Analog zu Pech- und Gold-Marie aus dem Märchen der Brüder Grimm heißt ihr in Holle! Pech- und Gold-Andy. Inwiefern spiegelt sich das Gold bzw. Pech in euren Rollen auf der Bühne wider?
Markus: Ich als Gold-Andy bin total überzeugt von mir, denke, das ich alles kann. Dabei hab ich eigentlich überhaupt nichts im Griff. Pech-Andy dagegen macht alles dann schon fast aus Versehen richtig.

Adam: Das stimmt. Wobei ich dabei ständig stolpere, wahnsinnig tollpatschig bin, faul – aber in manchen Momenten auch ziemlich fleißig. Wenn ich zum Beispiel die Sonne an den Himmel kurbel. Aber klar, erstmal kurbel ich natürlich falschrum. Ich vergesse meine Klarinette, stoße mir den Kopf am Flügel ...

Markus: Das zieht sich ja sogar in die Probenarbeit: Er hat sich mal einen Zeh eingeklemmt unter einem Bühnenteil, ist ins Leere gelaufen ...

Adam: Ich bin eben auch im wirklichen Leben ein Pech-Andy. (lacht)
Adam Ambarzumjan und Markus Hein als Pech- und Gold-Andy – Foto: Matthias Baus
Im Gegensatz zum Grimm-Märchen macht bei der Produktion des JOiN – der Jungen Oper im Nord – ihr beiden nicht den Schnee, sondern alle Wetterlagen, von Sonne über Wind und Wolken bis zum Regen. Denn Frau Holle hat genug davon, dass sie es den Menschen nicht recht machen kann, ständig beschweren sie sich über das Wetter. Sie kündigt ihren Job. Ihr seid dann nicht nur für das Wetter verantwortlich, sondern müsst zusätzlich zum Klavier- bzw. Klarinettespiel singen und schauspielern. Wie habt ihr euch das erarbeitet?
Markus: Am Anfang ist man immer viel am Instrument oder am Noten finden und zusammenspielen, da ist Holle! gar nicht so einfach. Aber wenn sich das setzt, dann kommt man immer mehr ins Schauspielern. Eigentlich ist es reine Gewohnheitssache. Letztendlich kann man mit dem darstellerischen Part auch ein paar Dinge überspielen. Wenn einer von uns da total drin ist, kann es schon mal passieren, dass wir vom Notentext her ein bisschen auseinander sind. Aber man findet sich immer wieder. Mittlerweile kennen wir uns musikalisch so gut, dass ich spüre, wann Adam anfängt zu spielen – egal, ob er da grade total im Nebel steht und ich ihn kaum sehe.

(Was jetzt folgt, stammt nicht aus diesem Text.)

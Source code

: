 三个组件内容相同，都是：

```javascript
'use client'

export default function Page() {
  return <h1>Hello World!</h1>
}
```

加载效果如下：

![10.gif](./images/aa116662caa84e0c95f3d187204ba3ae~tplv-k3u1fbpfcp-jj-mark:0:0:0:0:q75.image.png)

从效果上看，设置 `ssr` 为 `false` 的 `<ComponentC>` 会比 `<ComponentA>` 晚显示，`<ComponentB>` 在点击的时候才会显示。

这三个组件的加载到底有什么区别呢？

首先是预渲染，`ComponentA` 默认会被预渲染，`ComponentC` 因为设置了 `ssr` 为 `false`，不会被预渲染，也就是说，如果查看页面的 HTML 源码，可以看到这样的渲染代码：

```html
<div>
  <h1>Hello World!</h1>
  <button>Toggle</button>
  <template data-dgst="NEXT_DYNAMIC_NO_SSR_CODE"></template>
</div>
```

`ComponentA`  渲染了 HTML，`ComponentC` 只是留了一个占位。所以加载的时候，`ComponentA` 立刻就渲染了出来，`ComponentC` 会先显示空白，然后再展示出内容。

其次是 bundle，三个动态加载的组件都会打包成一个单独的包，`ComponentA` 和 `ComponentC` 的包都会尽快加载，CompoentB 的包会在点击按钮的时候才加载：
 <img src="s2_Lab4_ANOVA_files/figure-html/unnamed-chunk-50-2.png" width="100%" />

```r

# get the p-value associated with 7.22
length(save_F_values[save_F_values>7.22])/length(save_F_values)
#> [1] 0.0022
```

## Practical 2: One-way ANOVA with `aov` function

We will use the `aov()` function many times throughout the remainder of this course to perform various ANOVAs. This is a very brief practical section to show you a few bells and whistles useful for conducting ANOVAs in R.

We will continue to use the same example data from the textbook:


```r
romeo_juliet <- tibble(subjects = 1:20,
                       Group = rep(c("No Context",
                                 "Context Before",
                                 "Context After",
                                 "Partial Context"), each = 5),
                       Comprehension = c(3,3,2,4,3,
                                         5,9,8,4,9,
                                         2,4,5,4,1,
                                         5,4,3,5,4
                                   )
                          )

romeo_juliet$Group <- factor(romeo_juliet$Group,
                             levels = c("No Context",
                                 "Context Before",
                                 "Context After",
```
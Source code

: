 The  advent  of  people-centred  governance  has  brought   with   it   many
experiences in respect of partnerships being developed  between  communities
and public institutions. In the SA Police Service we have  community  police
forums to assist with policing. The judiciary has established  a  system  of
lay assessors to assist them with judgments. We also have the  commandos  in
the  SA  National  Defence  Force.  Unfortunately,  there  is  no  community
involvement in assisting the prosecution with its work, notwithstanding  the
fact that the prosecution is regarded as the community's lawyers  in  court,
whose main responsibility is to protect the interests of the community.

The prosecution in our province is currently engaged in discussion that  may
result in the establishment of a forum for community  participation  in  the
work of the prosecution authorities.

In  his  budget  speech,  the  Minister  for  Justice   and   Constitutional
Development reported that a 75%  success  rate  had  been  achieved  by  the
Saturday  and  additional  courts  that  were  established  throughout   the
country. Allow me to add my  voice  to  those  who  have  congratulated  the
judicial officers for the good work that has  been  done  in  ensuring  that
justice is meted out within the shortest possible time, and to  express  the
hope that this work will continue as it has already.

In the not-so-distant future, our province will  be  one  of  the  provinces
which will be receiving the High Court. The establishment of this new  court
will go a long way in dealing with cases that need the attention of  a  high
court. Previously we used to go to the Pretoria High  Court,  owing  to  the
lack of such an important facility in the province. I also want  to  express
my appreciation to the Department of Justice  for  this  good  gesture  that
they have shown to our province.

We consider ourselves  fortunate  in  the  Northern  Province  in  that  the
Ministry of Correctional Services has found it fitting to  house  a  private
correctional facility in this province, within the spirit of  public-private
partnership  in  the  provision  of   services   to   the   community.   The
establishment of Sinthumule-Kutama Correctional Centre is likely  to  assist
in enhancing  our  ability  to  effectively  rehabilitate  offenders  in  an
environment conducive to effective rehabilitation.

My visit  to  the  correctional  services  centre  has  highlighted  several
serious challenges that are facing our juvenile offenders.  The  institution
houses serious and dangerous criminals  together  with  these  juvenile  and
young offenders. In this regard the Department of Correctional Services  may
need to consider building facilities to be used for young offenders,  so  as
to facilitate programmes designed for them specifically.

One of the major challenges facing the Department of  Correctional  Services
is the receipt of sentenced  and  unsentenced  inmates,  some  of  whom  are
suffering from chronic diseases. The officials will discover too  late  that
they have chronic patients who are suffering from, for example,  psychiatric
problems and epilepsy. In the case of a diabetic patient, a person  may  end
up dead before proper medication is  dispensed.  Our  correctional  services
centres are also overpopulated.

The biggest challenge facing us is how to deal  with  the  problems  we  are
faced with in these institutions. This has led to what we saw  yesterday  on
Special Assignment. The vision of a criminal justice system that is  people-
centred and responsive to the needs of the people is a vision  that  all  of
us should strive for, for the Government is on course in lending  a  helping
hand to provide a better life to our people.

Adam: Als ich für die Wiederaufnahme die Partitur wieder herausgeholt habe, hatte ich direkt richtige Vorfreude. Normalerweise machen wir sowas ja nicht. Ich bin Orchestermusiker, da sitzt man auf einem Stuhl und spielt nach dem Schlag des Dirigenten. Bei Holle! sind wir aber darstellende Musiker.

Markus: Wir haben das beide nicht gelernt, das Schauspielern, aber irgendwie hat es sich immer gut angefühlt.

Adam: Dadurch wird jede Vorstellung auch anders. Es macht Spaß, dass man nicht jedes Mal die gleiche Mimik oder Gestik machen muss, dass nicht alles im Detail vorgegeben ist. Wir machen jetzt nichts ganz Neues, aber wir dürfen unsere Rollen so ausleben wie wir sie in dem Moment fühlen. Das ist schon ein Geschenk.
Ist es etwas Besonderes, für ein Kinderpublikum zu spielen?
Adam: Auf jeden Fall! Vor allem weil die Kinder so mitgehen. Die Energie ist jedes Mal anders ...

Markus: ... wann sie wo lachen, wann sie auch mal nicht lachen ...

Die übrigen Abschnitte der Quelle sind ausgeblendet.